Your objective: Each line in the entries below that holds the string "returns" must be copied.

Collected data
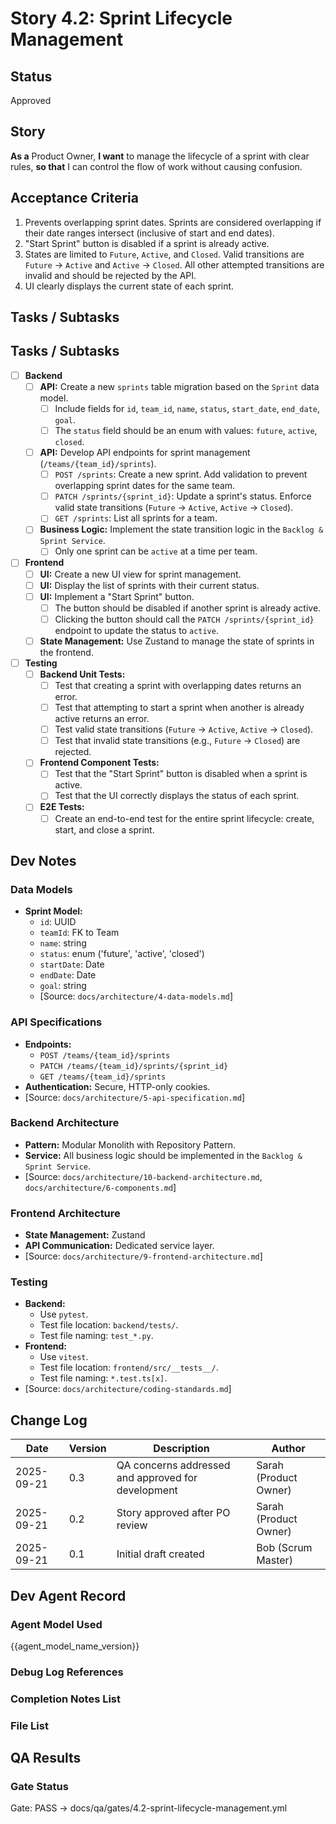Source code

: # Story 4.2: Sprint Lifecycle Management

## Status
Approved

## Story
**As a** Product Owner,
**I want** to manage the lifecycle of a sprint with clear rules,
**so that** I can control the flow of work without causing confusion.

## Acceptance Criteria
1. Prevents overlapping sprint dates. Sprints are considered overlapping if their date ranges intersect (inclusive of start and end dates).
2. "Start Sprint" button is disabled if a sprint is already active.
3. States are limited to `Future`, `Active`, and `Closed`. Valid transitions are `Future` -> `Active` and `Active` -> `Closed`. All other attempted transitions are invalid and should be rejected by the API.
4. UI clearly displays the current state of each sprint.

## Tasks / Subtasks
## Tasks / Subtasks
- [ ] **Backend**
    - [ ] **API:** Create a new `sprints` table migration based on the `Sprint` data model.
        - [ ] Include fields for `id`, `team_id`, `name`, `status`, `start_date`, `end_date`, `goal`.
        - [ ] The `status` field should be an enum with values: `future`, `active`, `closed`.
    - [ ] **API:** Develop API endpoints for sprint management (`/teams/{team_id}/sprints`).
        - [ ] `POST /sprints`: Create a new sprint. Add validation to prevent overlapping sprint dates for the same team.
        - [ ] `PATCH /sprints/{sprint_id}`: Update a sprint's status. Enforce valid state transitions (`Future` -> `Active`, `Active` -> `Closed`).
        - [ ] `GET /sprints`: List all sprints for a team.
    - [ ] **Business Logic:** Implement the state transition logic in the `Backlog & Sprint Service`.
        - [ ] Only one sprint can be `active` at a time per team.
- [ ] **Frontend**
    - [ ] **UI:** Create a new UI view for sprint management.
    - [ ] **UI:** Display the list of sprints with their current status.
    - [ ] **UI:** Implement a "Start Sprint" button.
        - [ ] The button should be disabled if another sprint is already active.
        - [ ] Clicking the button should call the `PATCH /sprints/{sprint_id}` endpoint to update the status to `active`.
    - [ ] **State Management:** Use Zustand to manage the state of sprints in the frontend.
- [ ] **Testing**
    - [ ] **Backend Unit Tests:**
        - [ ] Test that creating a sprint with overlapping dates returns an error.
        - [ ] Test that attempting to start a sprint when another is already active returns an error.
        - [ ] Test valid state transitions (`Future` -> `Active`, `Active` -> `Closed`).
        - [ ] Test that invalid state transitions (e.g., `Future` -> `Closed`) are rejected.
    - [ ] **Frontend Component Tests:**
        - [ ] Test that the "Start Sprint" button is disabled when a sprint is active.
        - [ ] Test that the UI correctly displays the status of each sprint.
    - [ ] **E2E Tests:**
        - [ ] Create an end-to-end test for the entire sprint lifecycle: create, start, and close a sprint.

## Dev Notes
### Data Models
- **Sprint Model:**
    - `id`: UUID
    - `teamId`: FK to Team
    - `name`: string
    - `status`: enum ('future', 'active', 'closed')
    - `startDate`: Date
    - `endDate`: Date
    - `goal`: string
    - [Source: `docs/architecture/4-data-models.md`]

### API Specifications
- **Endpoints:**
    - `POST /teams/{team_id}/sprints`
    - `PATCH /teams/{team_id}/sprints/{sprint_id}`
    - `GET /teams/{team_id}/sprints`
- **Authentication:** Secure, HTTP-only cookies.
- [Source: `docs/architecture/5-api-specification.md`]

### Backend Architecture
- **Pattern:** Modular Monolith with Repository Pattern.
- **Service:** All business logic should be implemented in the `Backlog & Sprint Service`.
- [Source: `docs/architecture/10-backend-architecture.md`, `docs/architecture/6-components.md`]

### Frontend Architecture
- **State Management:** Zustand
- **API Communication:** Dedicated service layer.
- [Source: `docs/architecture/9-frontend-architecture.md`]

### Testing
- **Backend:**
    - Use `pytest`.
    - Test file location: `backend/tests/`.
    - Test file naming: `test_*.py`.
- **Frontend:**
    - Use `vitest`.
    - Test file location: `frontend/src/__tests__/`.
    - Test file naming: `*.test.ts[x]`.
- [Source: `docs/architecture/coding-standards.md`]

## Change Log
| Date | Version | Description | Author |
|---|---|---|---|
| 2025-09-21 | 0.3 | QA concerns addressed and approved for development | Sarah (Product Owner) |
| 2025-09-21 | 0.2 | Story approved after PO review | Sarah (Product Owner) |
| 2025-09-21 | 0.1 | Initial draft created | Bob (Scrum Master) |

## Dev Agent Record
### Agent Model Used
{{agent_model_name_version}}
### Debug Log References
### Completion Notes List
### File List

## QA Results

### Gate Status

Gate: PASS → docs/qa/gates/4.2-sprint-lifecycle-management.yml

Solution to the problem:
        - [ ] Test that creating a sprint with overlapping dates returns an error.
        - [ ] Test that attempting to start a sprint when another is already active returns an error.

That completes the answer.